Why string.Contains performs better than string.IndexOf?

289 views Asked by At

I am trying to optimize a method.

Here is the original method:

private const string Separator = "::";
private char[] SeparatorChars = Separator.ToCharArray();

public string GetSubName(string name)
{
    if (name.Contains(Separator))
    {
        return name.Split(SeparatorChars)[0];
    }
    
    return "INVALID";
}

if name doesn't contain ::, return INVALID else return the first element in the array by generated by Split with ::.

I have wrote the following optimized method:

public string GetSubNameOpt(string name)
{
    var index = name.IndexOf(Separator, StringComparison.Ordinal);
    if (index >= 0)
    {
        return name.AsSpan().Slice(0, index).ToString();
    }

    return "INVALID";
}

The goal was to omit the second O(N) iteration over the string in order to split it in case it contains the :: substring.

I benchmarked both method using BenchmarkDotNet and here are the results enter image description here

Now.. while, as expected, the Optimized method is better in time and memory in the "name contains :: case" due usage of AsSpan and removing of 1 O(N) iteration of the string, it was surprise to me that the Non Optimized method was better for the INVALID case.

EDIT Running with a non empty, not containing :: case. enter image description here

Again, the Optimized method is slower...

Can you explain what is causing this behavior?

2

There are 2 answers

0
Guru Stron On BEST ANSWER

Because string.Contains(string) (i.e. without explicitly specified StringComparison) is a very special beast in recent implementations of .NET and looks something like the following:

public bool Contains(string value)
{
    if (value == null)
        ThrowHelper.ThrowArgumentNullException(ExceptionArgument.value);
 
    return SpanHelpers.IndexOf(
        ref _firstChar,
        Length,
        ref value._firstChar,
        value.Length) >= 0;
}

While the string.Contains(string, StringComparison) overload just call IndexOf:

public bool Contains(string value, StringComparison comparisonType)
{
    return IndexOf(value, comparisonType) >= 0;
}

i.e. name.Contains(Separator, StringComparison.Ordinal) will result in "expected" performance.

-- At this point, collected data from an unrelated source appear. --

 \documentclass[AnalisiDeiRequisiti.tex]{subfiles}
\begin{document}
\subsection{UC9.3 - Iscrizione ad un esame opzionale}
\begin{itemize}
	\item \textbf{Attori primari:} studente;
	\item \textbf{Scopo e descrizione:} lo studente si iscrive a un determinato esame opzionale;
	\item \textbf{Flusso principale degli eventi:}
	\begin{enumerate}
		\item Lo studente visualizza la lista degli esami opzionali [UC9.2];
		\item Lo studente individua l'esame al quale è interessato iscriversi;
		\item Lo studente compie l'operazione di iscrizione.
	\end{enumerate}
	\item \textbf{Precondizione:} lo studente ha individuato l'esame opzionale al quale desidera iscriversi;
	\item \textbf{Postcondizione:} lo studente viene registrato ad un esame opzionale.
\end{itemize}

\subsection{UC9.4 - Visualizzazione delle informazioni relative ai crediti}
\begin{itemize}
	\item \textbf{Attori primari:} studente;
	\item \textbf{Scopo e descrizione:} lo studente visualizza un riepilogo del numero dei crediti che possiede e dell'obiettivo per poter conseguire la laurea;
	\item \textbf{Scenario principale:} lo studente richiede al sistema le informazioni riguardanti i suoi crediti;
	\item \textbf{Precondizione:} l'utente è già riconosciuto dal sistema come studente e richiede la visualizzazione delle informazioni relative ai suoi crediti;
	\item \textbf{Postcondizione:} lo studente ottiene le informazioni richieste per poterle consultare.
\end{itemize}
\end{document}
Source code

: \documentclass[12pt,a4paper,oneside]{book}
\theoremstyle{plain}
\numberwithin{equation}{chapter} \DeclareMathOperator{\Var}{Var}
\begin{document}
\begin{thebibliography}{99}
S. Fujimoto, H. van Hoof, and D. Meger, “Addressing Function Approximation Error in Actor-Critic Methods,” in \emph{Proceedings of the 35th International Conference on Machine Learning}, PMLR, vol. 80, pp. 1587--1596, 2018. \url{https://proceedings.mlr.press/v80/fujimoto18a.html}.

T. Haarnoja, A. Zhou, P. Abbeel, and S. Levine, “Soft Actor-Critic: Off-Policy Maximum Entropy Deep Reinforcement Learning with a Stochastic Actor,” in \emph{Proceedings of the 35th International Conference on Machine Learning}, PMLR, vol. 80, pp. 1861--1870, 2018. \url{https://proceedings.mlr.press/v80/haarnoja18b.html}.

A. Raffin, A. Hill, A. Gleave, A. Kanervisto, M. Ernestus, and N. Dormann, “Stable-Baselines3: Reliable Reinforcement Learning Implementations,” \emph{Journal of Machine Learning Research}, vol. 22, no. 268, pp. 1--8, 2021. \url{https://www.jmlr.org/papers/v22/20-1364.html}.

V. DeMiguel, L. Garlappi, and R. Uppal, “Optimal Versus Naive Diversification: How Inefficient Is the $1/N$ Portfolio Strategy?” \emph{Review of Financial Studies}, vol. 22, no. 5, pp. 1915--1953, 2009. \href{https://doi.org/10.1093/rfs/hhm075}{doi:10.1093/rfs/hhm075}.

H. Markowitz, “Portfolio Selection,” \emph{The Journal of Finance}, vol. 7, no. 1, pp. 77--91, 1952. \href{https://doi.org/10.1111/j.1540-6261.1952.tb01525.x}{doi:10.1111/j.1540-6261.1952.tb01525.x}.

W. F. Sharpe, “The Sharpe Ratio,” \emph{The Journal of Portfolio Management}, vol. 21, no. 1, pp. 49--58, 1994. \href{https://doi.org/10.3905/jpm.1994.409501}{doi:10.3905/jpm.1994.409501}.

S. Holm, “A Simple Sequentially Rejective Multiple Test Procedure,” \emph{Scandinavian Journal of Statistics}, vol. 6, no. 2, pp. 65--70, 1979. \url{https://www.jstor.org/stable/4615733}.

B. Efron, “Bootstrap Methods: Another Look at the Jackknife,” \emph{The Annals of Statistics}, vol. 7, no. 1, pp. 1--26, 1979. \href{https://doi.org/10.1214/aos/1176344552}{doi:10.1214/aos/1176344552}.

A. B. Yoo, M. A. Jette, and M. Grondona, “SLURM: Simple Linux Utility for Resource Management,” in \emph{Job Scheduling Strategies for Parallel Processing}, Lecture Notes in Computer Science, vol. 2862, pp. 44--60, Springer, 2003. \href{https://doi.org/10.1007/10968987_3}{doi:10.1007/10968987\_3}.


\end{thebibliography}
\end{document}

And IndexOf for ordinal comparison currently uses internal Ordinal.IndexOf which contains quite a lot of checks and different optimizations for more general use-case.

One thing you can try is using AsSpan().IndexOf which on my machine results in better performance for the optimized version:

public string name { get; set; } = "qwerty";
private const string Separator = "::";
private char[] SeparatorChars = Separator.ToCharArray();

[Benchmark]
public string GetSubName()
{
    if (name.Contains(Separator))
    {
        return name.Split(SeparatorChars)[0];
    }
    
    return "INVALID";
}

[Benchmark]
public string GetSubNameOpt()
{
    var index = name.AsSpan().IndexOf(SeparatorChars);
    if (index >= 0)
    {
        return name.AsSpan().Slice(0, index).ToString();
    }
    
    return "INVALID";
}
Method Mean Error StdDev
GetSubName 8.850 ns 0.2388 ns 0.3856 ns
GetSubNameOpt 8.430 ns 0.2337 ns 0.2400 ns
0
radfast On

Worth noting that by default, IndexOf(string needle) uses StringComparison.CurrentCulture which is almost certainly going to be lower performance than StringComparison.Ordinal. And probably also not what the code author wants, unless the two strings happen to be localized text strings.